» Exercise aim
Filter these entries so that only lines with the word "mathlib" remain.

[Source texts of formatted documents]
________________________

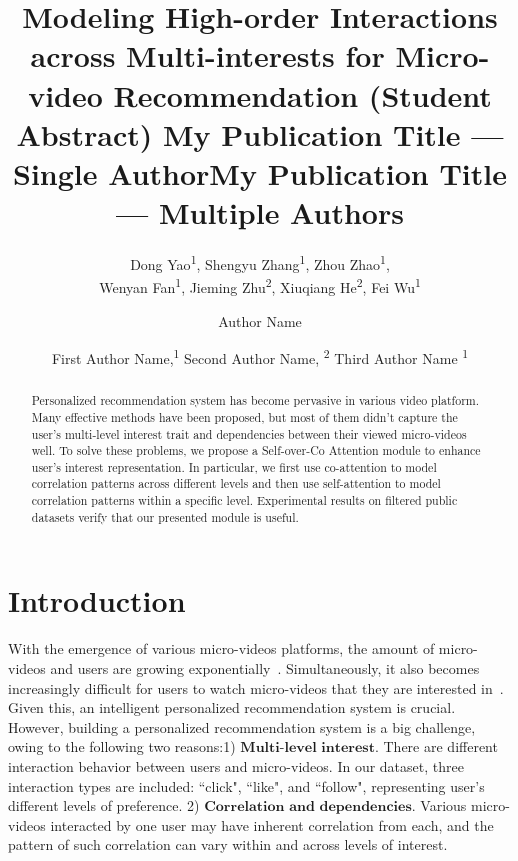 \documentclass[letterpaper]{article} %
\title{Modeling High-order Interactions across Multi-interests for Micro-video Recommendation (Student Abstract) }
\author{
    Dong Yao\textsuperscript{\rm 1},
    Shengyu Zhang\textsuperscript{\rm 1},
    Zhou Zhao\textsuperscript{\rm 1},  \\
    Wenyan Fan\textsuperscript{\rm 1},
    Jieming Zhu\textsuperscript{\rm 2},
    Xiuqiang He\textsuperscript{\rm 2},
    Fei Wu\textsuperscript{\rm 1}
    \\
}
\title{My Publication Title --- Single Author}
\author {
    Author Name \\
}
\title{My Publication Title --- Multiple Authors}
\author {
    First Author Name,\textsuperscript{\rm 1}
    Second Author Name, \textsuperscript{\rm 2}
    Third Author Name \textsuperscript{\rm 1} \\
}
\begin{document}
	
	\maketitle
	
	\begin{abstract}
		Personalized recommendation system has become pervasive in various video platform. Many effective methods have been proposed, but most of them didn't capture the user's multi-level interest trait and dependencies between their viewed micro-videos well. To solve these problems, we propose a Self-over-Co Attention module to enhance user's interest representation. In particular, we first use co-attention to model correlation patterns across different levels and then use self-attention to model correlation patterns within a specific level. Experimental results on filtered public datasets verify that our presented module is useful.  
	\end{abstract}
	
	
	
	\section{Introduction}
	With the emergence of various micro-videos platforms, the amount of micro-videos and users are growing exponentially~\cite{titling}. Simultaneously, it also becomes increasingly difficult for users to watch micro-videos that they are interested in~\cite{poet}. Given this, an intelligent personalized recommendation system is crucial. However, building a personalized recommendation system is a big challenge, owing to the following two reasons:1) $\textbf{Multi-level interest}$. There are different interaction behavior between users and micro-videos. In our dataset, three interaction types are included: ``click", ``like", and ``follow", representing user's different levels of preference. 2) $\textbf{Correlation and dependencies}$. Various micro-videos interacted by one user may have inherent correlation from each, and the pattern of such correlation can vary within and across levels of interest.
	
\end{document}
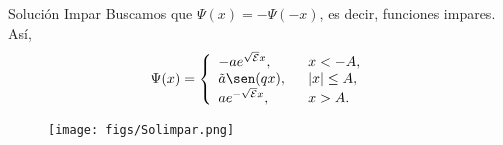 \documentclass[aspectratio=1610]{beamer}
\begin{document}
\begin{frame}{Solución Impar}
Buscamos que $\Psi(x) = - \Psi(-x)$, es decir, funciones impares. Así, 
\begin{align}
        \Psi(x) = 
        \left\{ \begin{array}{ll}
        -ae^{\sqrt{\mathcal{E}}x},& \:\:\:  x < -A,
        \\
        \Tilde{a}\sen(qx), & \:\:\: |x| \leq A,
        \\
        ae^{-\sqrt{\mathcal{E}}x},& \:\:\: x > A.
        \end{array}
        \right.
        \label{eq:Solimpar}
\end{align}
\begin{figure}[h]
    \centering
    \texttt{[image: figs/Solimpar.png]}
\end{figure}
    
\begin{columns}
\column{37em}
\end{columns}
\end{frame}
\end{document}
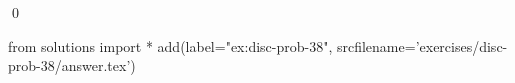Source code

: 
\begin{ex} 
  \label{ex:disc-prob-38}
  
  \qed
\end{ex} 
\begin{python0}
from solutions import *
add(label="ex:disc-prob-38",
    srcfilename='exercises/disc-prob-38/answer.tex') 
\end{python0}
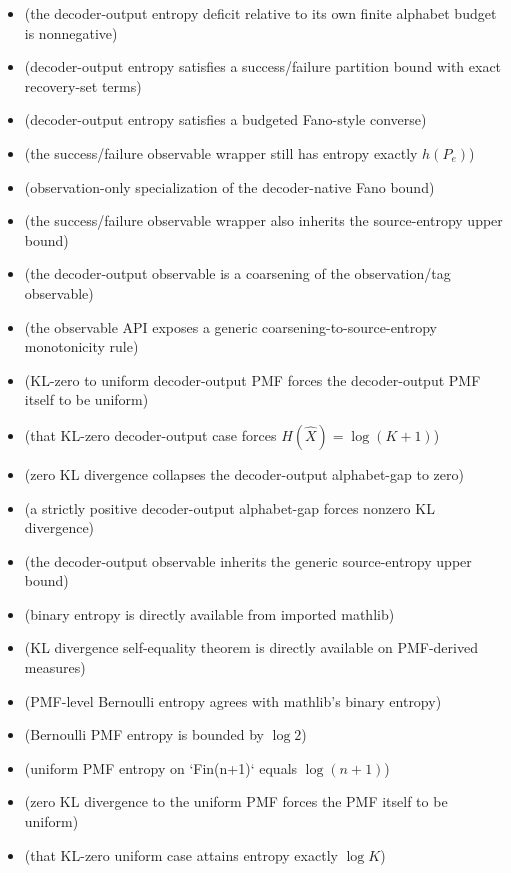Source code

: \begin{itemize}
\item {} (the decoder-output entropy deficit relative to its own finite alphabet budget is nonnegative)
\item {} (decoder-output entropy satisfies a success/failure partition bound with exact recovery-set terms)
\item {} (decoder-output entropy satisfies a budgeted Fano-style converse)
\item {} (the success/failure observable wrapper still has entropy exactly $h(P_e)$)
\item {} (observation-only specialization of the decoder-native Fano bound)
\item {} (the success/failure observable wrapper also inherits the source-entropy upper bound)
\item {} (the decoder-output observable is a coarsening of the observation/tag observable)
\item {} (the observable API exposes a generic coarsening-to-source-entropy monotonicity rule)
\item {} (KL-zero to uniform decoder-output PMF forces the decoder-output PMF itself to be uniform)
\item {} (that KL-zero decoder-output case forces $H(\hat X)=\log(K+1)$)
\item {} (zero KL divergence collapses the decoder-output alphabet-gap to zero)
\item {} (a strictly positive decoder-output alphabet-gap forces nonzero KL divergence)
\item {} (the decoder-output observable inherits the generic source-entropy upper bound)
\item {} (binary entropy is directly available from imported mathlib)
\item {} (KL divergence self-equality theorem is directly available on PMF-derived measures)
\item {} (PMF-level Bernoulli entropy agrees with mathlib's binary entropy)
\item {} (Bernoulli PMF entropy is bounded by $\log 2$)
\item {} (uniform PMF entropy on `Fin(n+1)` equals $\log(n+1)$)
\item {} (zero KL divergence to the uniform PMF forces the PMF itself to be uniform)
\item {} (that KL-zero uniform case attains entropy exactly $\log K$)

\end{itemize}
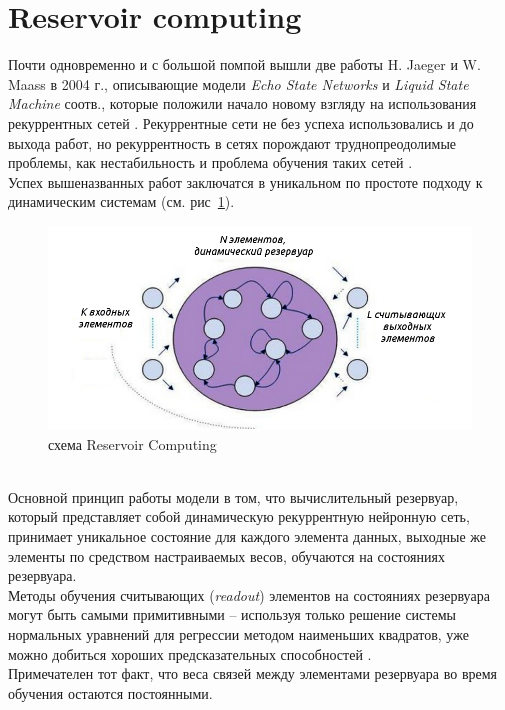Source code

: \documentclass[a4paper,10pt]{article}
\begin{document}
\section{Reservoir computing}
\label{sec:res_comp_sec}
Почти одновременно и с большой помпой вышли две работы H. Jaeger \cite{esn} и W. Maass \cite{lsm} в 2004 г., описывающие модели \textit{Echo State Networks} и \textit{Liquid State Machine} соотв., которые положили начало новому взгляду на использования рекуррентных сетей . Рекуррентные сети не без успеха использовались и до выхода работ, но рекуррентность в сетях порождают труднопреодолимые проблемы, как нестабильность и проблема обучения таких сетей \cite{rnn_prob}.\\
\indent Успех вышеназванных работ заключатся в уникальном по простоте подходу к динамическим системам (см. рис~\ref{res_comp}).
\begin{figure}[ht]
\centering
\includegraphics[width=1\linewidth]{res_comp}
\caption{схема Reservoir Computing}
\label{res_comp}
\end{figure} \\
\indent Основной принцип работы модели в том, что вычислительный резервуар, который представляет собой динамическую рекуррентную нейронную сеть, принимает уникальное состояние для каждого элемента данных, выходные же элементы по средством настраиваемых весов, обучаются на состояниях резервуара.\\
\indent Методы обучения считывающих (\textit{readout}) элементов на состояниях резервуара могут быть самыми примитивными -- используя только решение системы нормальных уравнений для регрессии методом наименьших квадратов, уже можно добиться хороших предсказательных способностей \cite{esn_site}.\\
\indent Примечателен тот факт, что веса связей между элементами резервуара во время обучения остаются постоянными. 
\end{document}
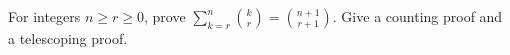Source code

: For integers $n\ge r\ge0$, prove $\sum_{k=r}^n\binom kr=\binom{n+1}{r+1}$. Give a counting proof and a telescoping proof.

________________________

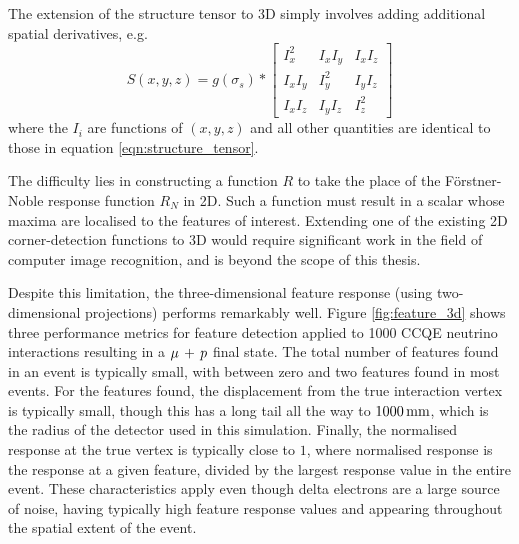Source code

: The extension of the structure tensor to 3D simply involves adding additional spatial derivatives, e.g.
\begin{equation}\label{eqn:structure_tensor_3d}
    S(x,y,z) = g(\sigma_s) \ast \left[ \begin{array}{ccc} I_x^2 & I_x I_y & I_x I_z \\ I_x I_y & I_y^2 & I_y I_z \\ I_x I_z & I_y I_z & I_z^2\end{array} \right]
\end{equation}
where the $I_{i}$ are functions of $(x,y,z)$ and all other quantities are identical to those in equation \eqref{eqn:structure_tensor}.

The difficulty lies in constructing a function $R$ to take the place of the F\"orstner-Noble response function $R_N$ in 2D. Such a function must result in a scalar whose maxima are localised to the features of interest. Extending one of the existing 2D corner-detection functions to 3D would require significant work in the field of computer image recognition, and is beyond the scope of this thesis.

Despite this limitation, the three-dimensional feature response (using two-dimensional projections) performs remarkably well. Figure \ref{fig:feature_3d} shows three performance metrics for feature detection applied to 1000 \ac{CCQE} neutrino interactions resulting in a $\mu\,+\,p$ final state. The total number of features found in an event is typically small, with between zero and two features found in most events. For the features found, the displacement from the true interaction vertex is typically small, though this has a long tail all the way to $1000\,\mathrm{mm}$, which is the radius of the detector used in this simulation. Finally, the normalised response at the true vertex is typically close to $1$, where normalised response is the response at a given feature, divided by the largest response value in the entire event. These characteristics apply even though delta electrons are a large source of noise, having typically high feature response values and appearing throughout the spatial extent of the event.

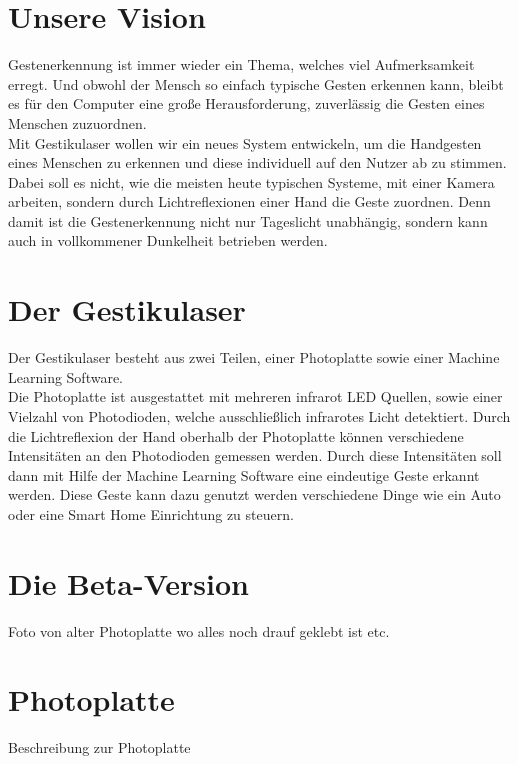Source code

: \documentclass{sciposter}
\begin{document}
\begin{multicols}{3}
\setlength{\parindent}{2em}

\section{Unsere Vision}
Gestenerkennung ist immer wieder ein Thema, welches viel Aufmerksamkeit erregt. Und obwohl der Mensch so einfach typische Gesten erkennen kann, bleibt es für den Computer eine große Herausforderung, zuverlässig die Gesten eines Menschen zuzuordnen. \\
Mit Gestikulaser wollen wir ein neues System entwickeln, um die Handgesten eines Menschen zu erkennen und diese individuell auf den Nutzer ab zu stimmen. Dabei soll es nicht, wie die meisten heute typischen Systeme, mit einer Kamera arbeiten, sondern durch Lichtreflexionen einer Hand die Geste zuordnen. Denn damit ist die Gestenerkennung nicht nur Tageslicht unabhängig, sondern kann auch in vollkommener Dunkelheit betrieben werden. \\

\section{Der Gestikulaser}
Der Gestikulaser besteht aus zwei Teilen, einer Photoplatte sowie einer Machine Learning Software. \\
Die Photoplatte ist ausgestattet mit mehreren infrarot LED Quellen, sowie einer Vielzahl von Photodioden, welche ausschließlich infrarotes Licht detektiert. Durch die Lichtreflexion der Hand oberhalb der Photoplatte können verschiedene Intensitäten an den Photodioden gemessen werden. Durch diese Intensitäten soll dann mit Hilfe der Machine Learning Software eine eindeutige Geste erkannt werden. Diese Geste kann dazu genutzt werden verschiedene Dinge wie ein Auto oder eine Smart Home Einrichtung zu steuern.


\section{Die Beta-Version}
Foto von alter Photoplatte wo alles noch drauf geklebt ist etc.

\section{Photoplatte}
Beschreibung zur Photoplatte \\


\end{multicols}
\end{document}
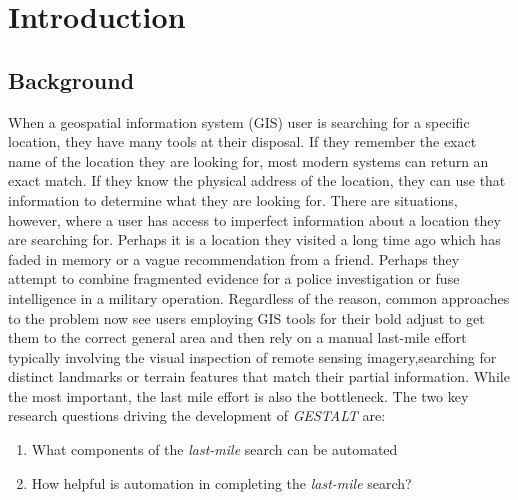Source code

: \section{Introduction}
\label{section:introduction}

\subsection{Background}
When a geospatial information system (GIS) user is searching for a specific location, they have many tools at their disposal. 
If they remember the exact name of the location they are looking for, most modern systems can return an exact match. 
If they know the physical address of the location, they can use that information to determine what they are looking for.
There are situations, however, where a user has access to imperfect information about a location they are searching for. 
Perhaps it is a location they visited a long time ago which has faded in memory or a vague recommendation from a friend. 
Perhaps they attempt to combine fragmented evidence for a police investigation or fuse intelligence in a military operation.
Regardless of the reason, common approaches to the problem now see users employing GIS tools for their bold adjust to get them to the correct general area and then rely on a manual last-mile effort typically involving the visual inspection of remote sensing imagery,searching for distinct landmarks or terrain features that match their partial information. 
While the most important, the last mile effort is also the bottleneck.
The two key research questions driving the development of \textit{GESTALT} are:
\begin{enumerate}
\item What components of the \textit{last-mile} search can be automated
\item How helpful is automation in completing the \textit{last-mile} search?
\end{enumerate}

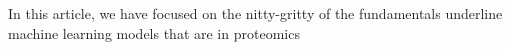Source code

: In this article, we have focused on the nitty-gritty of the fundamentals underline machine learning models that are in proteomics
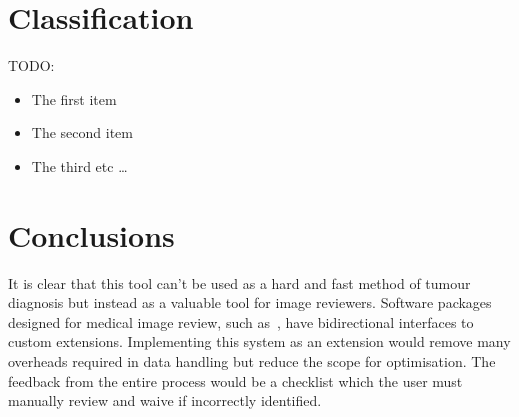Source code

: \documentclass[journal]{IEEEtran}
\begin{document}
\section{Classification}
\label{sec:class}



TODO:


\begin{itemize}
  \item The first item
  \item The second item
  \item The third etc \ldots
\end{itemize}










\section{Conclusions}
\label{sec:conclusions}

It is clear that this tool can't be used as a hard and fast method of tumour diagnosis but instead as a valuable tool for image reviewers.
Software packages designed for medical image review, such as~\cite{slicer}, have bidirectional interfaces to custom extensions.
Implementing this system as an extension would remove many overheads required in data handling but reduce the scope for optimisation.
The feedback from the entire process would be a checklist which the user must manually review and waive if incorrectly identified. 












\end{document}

________________________

» Response to the task
\item {} (binary entropy is directly available from imported mathlib)
\item {} (PMF-level Bernoulli entropy agrees with mathlib's binary entropy)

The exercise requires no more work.